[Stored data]
▼▼▼
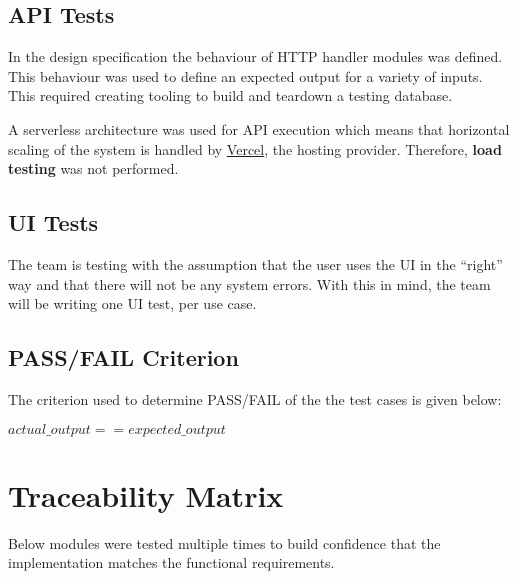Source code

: \documentclass[fullpage]{article}
\begin{document}
\subsection{API Tests}
In the design specification the behaviour of HTTP handler modules was defined. This behaviour was used to define an expected output for a variety of inputs. This required creating tooling to build and teardown a testing database.

A serverless architecture was used for API execution which means that horizontal scaling of the system is handled by \href{https://vercel.com}{Vercel}, the hosting provider. Therefore, \textbf{load testing} was not performed.


\subsection{UI Tests}
The team is testing with the assumption that the user uses the UI in the ``right'' way and that there will not be any system errors. With this in mind, the team will be writing one UI test, per use case.


\subsection{PASS/FAIL Criterion}
The criterion used to determine PASS/FAIL of the the test cases is given below:
\begin{center}
    {$actual\_output == expected\_output$}
\end{center}

\newpage

\section{Traceability Matrix}
Below modules were tested multiple times to build confidence that the implementation matches the functional requirements.
\end{document}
▲▲▲
## Activity
From the first line to the last, repeat the records exactly and skip the pictures.

## Response
Source code

: \documentclass[fullpage]{article}
\begin{document}
\subsection{API Tests}
In the design specification the behaviour of HTTP handler modules was defined. This behaviour was used to define an expected output for a variety of inputs. This required creating tooling to build and teardown a testing database.

A serverless architecture was used for API execution which means that horizontal scaling of the system is handled by \href{https://vercel.com}{Vercel}, the hosting provider. Therefore, \textbf{load testing} was not performed.


\subsection{UI Tests}
The team is testing with the assumption that the user uses the UI in the ``right'' way and that there will not be any system errors. With this in mind, the team will be writing one UI test, per use case.


\subsection{PASS/FAIL Criterion}
The criterion used to determine PASS/FAIL of the the test cases is given below:
\begin{center}
    {$actual\_output == expected\_output$}
\end{center}

\newpage

\section{Traceability Matrix}
Below modules were tested multiple times to build confidence that the implementation matches the functional requirements.
\end{document}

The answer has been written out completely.